Who Else Is “Ready for Hillary”?
So that then leaves the two most interesting potential running mates: Elizabeth Warren and Bernie Sanders himself. Warren, who conspicuously refused to endorse Clinton over Sanders, has tremendous upside for Clinton as she has been perhaps the Democratic Party’s most vehement opponent of Wall Street, having led many high profile attacks on the major banks in her tenure in the Senate. From a public relations branding perspective, she is essentially the female Bernie Sanders, a progressive Democrat who presents herself as an ally of working people and an enemy of bankers. For Clinton, Warren would also round out the “First Woman…” card, allowing the Clinton campaign to quite literally become a campaign about breaking the glass ceiling in US politics. The stump speeches almost write themselves.
Finally, there’s Mr. #FeelTheBern himself. His latest comments (mentioned above) certainly do have a subtext that implies his willingness to accept a running mate slot. Having fashioned himself as the champion of the middle class and threat to the Washington establishment, Bernie would provide much in the way of credibility to a lackluster Clinton campaign which has failed to excite even many ardent Democrats. Sanders would also guarantee a unified Democratic Party ticket, and provide much needed defense of Clinton’s left flank. In short, Sanders, like Warren, would give anti-Clinton progressives the pretext many of them need to justify their voting for the much-hated Clinton.

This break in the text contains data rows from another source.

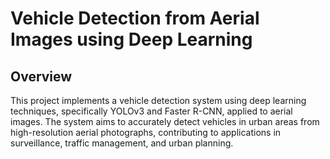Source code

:# Vehicle Detection from Aerial Images using Deep Learning

## Overview
This project implements a vehicle detection system using deep learning techniques, specifically YOLOv3 and Faster R-CNN, applied to aerial images. The system aims to accurately detect vehicles in urban areas from high-resolution aerial photographs, contributing to applications in surveillance, traffic management, and urban planning.


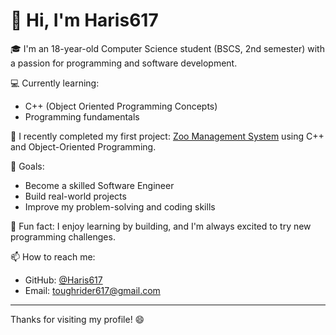 # 👋 Hi, I'm Haris617

🎓 I'm an 18-year-old Computer Science student (BSCS, 2nd semester) with a passion for programming and software development.

💻 Currently learning:
- C++ (Object Oriented Programming Concepts)
- Programming fundamentals

🚀 I recently completed my first project: [Zoo Management System](https://github.com/Haris617/Zoo-Management-System) using C++ and Object-Oriented Programming.

🎯 Goals:
- Become a skilled Software Engineer
- Build real-world projects
- Improve my problem-solving and coding skills

🧠 Fun fact:
I enjoy learning by building, and I'm always excited to try new programming challenges.

📫 How to reach me:
- GitHub: [@Haris617](https://github.com/Haris617)
- Email: toughrider617@gmail.com

---

Thanks for visiting my profile! 😄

Never mind the fact that neither Sanders nor Warren would actually do anything to combat Wall Street finance capital as Vice President. Never mind the fact that no one on Wall Street is particularly scared of either politician being given the ceremonial power that comes with the Vice Presidency. These are just the kind of uncomfortable, but inescapable, facts that progressives must choose to ignore.
The difficulty for either Sanders or Warren is the marketing of their decision to left progressives, some of whom would see collaboration with Clinton and the Clinton political machine as a betrayal and a complete sell-out. However, aside from driving a some relatively small number of progressives to vote for Jill Stein and the Green Party (or stay home entirely), it is unlikely that the negative impact in the progressive base would amount to anything more than some hurt feelings followed by the usual acquiescence to the Democratic Party line.
If such an analysis sounds cynical and jaded, that’s because it is. Perhaps a better descriptor would be disdainful. Indeed, as someone who watched with bemused melancholy as progressives lined up to support Al Gore in 2000, John Kerry in 2004, and Barack Obama in 2008 and 2012, my position on support for ANY Democrat is the same as Harry Reid’s position on swing state senator VP picks: Hell no!
Indeed, the very notion of collaboration with a war criminal and Wall Street puppet such as Clinton is anathema to everything the left and “progressives” are supposed to stand for.
Of course, there is also the elephant (and donkey) in the room: both major parties are wholly owned subsidiaries of finance capital and the corporations that rule over us. This is the realization that millions of Americans have already made, and which millions more are making. This is the realization that keeps Democratic and Republican apparatchiks up at night. And this critical revelation is what Bernie, Liz, & Co. are there to suppress.